Filter the entries beneath this task, copying only the lines that hold the word "more".

-- Provided material follows --

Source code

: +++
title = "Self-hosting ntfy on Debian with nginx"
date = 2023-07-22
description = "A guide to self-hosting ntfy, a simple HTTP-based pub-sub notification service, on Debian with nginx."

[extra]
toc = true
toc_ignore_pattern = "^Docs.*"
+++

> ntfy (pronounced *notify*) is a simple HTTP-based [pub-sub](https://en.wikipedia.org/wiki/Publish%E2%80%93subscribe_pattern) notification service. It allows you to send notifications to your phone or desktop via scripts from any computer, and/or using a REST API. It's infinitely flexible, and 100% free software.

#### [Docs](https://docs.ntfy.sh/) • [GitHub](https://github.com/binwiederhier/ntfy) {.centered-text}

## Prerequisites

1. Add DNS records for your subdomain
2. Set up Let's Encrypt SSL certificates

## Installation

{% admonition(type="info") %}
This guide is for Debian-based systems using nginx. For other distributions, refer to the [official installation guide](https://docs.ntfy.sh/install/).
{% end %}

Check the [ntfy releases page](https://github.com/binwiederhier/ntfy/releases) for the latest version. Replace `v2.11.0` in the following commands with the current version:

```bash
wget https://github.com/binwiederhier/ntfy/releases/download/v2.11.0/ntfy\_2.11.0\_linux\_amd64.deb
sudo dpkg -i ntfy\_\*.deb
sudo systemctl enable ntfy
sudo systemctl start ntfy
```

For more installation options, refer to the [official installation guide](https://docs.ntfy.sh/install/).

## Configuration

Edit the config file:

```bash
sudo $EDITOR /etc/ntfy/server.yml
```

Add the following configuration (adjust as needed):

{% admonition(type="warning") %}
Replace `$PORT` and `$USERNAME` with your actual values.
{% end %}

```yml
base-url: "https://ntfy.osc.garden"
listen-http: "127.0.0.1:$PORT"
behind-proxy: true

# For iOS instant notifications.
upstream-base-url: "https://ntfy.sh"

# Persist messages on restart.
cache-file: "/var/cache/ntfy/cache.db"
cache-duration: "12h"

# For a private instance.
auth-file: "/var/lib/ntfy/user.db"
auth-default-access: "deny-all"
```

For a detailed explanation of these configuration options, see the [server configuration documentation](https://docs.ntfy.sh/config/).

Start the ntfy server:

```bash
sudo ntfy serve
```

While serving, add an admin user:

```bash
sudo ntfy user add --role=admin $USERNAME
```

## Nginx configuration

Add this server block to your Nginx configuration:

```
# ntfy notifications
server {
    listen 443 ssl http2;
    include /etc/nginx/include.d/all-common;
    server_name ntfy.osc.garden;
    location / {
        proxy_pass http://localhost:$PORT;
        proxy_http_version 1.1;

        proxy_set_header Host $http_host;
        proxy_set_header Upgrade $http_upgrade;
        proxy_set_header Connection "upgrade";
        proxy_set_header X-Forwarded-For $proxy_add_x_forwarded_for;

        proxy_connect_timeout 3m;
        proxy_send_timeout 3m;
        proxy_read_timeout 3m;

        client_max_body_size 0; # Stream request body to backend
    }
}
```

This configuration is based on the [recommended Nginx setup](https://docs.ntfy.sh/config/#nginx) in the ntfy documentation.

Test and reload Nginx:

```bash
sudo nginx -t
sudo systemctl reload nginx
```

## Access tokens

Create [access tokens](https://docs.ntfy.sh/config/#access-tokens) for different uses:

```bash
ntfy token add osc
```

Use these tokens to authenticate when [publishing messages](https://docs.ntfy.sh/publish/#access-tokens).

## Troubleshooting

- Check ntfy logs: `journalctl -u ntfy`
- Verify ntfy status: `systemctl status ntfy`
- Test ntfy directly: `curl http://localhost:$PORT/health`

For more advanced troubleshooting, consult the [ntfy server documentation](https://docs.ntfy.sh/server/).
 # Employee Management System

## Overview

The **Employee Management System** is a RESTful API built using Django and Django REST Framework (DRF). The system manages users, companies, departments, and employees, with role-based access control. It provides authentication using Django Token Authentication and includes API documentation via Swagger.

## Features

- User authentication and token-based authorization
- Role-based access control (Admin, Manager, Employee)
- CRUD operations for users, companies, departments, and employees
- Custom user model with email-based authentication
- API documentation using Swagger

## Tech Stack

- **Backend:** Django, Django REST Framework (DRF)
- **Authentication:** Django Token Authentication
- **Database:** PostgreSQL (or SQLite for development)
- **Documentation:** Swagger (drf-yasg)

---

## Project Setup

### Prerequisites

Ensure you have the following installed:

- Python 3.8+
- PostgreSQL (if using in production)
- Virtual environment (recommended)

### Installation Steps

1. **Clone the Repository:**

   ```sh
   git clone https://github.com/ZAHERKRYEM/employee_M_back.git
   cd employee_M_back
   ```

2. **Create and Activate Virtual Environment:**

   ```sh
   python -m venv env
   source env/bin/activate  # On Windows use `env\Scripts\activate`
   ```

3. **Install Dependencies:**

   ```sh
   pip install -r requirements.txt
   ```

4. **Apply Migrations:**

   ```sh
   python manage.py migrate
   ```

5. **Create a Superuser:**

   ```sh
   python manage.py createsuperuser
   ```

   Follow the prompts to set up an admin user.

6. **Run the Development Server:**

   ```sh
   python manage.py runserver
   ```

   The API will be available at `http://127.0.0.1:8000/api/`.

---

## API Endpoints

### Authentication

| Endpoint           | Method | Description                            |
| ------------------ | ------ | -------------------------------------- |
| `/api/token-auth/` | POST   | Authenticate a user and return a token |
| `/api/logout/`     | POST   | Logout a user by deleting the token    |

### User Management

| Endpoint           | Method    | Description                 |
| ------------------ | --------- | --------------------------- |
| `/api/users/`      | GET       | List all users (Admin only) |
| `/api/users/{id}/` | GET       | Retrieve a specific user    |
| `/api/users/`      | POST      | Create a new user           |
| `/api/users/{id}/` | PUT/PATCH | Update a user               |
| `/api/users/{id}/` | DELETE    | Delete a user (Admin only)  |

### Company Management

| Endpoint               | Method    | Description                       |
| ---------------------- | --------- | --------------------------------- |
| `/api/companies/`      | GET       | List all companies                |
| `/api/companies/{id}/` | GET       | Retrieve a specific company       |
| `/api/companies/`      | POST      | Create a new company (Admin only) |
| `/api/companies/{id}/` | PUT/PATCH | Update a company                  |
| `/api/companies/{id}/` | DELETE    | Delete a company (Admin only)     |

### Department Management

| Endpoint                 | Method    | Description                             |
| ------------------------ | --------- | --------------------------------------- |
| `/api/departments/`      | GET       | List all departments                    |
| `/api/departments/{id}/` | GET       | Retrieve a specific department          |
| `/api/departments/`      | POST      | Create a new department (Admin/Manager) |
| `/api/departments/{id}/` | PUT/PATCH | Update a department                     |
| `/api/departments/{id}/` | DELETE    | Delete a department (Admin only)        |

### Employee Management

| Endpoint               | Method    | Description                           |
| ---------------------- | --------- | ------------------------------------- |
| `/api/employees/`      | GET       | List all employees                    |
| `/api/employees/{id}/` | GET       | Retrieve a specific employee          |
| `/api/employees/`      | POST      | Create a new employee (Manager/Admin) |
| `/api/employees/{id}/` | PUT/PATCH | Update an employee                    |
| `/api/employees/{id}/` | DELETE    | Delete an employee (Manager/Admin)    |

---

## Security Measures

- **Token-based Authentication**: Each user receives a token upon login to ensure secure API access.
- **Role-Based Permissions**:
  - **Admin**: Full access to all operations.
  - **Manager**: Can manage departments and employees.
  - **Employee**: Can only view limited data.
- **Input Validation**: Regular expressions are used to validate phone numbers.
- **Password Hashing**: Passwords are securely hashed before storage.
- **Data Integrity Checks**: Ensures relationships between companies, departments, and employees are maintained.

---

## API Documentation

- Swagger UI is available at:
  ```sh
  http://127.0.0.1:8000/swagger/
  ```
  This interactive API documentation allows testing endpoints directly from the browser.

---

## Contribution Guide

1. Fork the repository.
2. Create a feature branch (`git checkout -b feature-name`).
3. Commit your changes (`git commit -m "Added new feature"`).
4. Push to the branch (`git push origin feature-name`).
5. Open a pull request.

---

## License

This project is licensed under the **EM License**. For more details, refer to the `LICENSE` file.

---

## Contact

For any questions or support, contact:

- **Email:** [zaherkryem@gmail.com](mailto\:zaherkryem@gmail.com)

-- Provided material concluded --

▶ **Response to this exercise**:
For more installation options, refer to the [official installation guide](https://docs.ntfy.sh/install/).
For more advanced troubleshooting, consult the [ntfy server documentation](https://docs.ntfy.sh/server/).
This project is licensed under the **EM License**. For more details, refer to the `LICENSE` file.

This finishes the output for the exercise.